▶ **TO DO**
Report each line of the data below in which "char" appears.

▶ **ENTRIES SHOWN**
--- START ---
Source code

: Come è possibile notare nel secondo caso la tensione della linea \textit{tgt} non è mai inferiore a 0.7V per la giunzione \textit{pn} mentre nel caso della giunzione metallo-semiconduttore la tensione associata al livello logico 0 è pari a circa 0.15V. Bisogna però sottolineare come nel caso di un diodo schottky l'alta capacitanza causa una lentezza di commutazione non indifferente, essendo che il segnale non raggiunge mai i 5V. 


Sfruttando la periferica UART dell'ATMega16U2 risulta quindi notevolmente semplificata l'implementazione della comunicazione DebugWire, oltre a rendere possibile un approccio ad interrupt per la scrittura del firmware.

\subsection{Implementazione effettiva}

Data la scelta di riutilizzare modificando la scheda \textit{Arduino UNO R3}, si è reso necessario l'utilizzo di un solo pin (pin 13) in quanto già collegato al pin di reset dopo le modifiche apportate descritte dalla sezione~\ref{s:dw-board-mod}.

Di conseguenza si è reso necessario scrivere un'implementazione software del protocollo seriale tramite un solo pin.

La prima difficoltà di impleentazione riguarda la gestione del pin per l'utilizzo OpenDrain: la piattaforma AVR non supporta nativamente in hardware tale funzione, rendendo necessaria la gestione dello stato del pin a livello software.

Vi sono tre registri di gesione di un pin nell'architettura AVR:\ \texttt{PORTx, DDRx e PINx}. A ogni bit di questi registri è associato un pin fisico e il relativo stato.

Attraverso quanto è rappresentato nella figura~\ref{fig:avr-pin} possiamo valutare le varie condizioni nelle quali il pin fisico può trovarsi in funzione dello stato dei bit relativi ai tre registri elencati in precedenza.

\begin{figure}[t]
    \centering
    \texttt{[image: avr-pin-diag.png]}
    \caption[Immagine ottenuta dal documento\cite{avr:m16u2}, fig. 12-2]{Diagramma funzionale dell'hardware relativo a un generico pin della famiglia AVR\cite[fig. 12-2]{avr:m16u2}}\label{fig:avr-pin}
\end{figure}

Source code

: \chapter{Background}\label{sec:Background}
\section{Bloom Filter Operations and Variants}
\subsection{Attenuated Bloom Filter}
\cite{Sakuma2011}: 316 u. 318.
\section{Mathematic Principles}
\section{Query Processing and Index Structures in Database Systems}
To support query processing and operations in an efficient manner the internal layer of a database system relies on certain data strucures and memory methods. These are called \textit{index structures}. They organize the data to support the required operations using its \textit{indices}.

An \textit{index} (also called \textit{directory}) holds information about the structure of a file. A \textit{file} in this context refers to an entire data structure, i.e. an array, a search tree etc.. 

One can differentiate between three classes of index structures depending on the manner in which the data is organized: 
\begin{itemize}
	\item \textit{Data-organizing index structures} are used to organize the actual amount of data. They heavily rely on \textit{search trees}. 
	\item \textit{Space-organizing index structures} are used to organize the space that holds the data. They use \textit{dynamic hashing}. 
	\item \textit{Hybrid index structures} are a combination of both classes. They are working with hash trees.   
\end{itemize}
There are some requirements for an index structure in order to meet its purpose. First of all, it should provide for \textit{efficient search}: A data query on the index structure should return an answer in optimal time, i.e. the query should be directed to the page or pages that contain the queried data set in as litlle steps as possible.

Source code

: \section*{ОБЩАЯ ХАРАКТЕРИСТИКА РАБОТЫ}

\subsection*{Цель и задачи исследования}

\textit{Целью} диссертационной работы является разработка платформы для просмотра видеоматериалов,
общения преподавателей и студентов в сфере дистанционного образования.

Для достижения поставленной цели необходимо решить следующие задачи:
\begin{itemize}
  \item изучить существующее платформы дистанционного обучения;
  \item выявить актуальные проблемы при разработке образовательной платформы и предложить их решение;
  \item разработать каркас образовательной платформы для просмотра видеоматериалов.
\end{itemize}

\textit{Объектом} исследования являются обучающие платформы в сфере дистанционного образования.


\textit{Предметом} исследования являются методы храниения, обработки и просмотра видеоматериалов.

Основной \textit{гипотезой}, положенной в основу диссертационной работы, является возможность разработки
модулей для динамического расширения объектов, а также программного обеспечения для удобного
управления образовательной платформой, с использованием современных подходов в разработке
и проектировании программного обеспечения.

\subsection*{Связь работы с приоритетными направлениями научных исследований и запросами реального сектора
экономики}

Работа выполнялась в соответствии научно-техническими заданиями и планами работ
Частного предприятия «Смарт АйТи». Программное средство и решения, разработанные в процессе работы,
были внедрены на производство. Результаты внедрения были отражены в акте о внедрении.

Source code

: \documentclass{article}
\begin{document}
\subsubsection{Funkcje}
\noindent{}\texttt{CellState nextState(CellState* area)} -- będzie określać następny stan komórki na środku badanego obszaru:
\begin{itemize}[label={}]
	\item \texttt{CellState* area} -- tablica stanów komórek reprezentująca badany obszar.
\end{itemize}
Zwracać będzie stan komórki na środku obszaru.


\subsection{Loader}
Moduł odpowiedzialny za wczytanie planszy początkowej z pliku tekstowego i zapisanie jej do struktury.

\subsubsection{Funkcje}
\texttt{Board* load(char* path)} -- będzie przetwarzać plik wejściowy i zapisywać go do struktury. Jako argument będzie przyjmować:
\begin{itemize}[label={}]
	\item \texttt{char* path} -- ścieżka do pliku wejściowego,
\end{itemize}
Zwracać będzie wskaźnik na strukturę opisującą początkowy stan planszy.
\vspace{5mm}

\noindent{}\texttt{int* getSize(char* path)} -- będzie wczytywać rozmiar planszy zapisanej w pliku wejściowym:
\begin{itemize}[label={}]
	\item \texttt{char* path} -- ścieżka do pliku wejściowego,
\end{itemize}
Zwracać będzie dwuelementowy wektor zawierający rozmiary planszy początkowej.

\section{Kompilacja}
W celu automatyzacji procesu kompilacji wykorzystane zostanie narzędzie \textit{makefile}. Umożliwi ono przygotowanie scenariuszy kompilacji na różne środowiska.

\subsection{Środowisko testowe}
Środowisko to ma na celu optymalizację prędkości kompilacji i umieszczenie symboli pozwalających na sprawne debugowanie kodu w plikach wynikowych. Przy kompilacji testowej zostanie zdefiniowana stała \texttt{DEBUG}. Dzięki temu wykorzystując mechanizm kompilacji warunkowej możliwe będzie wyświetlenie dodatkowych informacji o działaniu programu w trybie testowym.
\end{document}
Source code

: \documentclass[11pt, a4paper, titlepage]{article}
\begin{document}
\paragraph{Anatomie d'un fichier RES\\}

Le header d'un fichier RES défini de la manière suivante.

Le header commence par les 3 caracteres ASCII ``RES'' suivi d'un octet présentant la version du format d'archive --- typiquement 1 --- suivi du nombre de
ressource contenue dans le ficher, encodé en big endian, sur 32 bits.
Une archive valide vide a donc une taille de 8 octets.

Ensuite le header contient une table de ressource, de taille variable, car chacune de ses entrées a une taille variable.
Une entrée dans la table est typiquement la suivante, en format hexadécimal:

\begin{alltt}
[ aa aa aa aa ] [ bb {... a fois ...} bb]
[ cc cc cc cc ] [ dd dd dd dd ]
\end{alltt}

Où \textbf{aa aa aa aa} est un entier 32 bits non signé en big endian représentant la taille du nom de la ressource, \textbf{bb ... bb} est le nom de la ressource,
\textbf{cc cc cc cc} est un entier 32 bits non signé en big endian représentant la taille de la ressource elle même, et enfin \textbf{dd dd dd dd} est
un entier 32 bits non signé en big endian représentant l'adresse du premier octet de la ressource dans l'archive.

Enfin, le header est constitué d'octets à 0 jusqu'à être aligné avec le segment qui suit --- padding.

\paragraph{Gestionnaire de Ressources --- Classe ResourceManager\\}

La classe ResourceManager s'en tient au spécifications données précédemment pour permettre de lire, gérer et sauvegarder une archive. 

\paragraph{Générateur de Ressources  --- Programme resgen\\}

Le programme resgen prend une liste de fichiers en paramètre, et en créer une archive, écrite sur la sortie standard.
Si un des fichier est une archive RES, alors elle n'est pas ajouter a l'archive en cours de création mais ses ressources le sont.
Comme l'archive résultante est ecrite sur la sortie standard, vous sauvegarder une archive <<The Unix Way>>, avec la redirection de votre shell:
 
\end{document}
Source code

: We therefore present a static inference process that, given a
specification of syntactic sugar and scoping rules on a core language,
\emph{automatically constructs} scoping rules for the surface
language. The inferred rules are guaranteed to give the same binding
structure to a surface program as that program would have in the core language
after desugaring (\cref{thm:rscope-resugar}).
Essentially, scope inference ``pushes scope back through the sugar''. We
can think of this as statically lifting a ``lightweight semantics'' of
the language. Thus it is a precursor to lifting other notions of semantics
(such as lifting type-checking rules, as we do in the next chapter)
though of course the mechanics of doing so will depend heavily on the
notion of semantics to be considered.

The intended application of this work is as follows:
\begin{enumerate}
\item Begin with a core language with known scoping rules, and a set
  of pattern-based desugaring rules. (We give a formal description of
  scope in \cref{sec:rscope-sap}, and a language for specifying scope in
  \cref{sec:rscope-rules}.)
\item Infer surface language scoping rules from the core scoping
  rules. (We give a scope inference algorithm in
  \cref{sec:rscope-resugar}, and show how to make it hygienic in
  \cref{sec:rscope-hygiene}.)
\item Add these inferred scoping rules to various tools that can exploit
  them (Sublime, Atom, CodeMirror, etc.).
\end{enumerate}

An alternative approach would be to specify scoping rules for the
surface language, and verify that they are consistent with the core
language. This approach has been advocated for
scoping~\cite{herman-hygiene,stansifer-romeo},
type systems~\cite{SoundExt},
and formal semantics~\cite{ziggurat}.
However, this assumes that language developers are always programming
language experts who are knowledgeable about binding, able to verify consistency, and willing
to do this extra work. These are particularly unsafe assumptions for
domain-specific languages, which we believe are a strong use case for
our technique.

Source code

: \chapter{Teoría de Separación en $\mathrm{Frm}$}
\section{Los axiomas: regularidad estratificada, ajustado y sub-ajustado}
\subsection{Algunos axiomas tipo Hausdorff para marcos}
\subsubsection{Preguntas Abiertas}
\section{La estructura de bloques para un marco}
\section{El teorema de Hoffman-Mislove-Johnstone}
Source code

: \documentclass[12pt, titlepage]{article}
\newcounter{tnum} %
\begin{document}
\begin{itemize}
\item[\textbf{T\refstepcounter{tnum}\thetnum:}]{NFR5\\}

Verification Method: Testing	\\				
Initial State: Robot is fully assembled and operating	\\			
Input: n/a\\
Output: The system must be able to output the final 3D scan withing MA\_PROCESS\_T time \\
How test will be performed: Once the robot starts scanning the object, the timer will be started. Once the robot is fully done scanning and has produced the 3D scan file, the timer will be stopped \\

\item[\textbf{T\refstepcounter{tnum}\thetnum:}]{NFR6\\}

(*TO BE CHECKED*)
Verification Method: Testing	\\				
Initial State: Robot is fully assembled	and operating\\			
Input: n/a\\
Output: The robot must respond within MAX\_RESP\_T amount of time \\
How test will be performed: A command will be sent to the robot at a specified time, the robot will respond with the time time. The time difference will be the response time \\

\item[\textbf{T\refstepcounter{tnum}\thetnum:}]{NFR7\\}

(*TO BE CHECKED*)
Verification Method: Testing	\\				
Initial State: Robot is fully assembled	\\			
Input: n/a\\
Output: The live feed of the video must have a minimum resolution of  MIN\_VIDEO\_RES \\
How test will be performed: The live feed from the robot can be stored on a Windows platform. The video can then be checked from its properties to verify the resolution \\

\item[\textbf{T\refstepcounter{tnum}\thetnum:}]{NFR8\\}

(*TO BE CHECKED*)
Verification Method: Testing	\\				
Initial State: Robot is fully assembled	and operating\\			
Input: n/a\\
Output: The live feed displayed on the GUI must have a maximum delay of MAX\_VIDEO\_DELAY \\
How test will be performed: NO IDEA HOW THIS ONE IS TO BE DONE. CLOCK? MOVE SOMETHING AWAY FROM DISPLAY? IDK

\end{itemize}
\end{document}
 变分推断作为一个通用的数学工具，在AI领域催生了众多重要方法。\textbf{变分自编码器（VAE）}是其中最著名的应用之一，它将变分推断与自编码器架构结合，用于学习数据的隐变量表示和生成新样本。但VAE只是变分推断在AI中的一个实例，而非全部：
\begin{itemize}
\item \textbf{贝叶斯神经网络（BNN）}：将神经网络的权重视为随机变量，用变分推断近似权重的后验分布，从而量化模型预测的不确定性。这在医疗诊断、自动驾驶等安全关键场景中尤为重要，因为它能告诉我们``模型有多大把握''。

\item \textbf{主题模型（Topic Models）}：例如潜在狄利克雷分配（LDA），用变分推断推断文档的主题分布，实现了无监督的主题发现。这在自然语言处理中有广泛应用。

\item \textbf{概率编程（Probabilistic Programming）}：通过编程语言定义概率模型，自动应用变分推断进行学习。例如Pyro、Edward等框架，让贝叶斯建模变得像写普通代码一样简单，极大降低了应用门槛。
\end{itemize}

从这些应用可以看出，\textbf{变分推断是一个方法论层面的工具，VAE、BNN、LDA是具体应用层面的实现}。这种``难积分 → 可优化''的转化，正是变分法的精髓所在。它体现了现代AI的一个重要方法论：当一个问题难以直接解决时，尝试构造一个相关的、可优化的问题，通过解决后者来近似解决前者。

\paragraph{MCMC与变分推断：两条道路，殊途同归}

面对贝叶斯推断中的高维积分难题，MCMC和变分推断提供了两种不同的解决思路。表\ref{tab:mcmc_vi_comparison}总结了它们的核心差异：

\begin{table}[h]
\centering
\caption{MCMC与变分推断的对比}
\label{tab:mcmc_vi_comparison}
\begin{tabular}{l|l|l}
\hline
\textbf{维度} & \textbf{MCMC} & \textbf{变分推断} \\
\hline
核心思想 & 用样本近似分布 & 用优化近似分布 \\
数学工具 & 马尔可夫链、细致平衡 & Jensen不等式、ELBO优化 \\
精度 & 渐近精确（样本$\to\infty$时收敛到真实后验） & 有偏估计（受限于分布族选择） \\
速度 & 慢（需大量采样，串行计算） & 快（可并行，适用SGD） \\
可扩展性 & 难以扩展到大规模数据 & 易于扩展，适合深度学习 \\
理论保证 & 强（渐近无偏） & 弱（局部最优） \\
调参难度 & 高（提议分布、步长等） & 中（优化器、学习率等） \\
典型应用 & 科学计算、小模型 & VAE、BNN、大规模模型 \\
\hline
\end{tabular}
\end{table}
--- END ---
▶ **EXPECTED OUTPUT**
\texttt{Board* load(char* path)} -- będzie przetwarzać plik wejściowy i zapisywać go do struktury. Jako argument będzie przyjmować:
	\item \texttt{char* path} -- ścieżka do pliku wejściowego,
\noindent{}\texttt{int* getSize(char* path)} -- będzie wczytywać rozmiar planszy zapisanej w pliku wejściowym:
	\item \texttt{char* path} -- ścieżka do pliku wejściowego,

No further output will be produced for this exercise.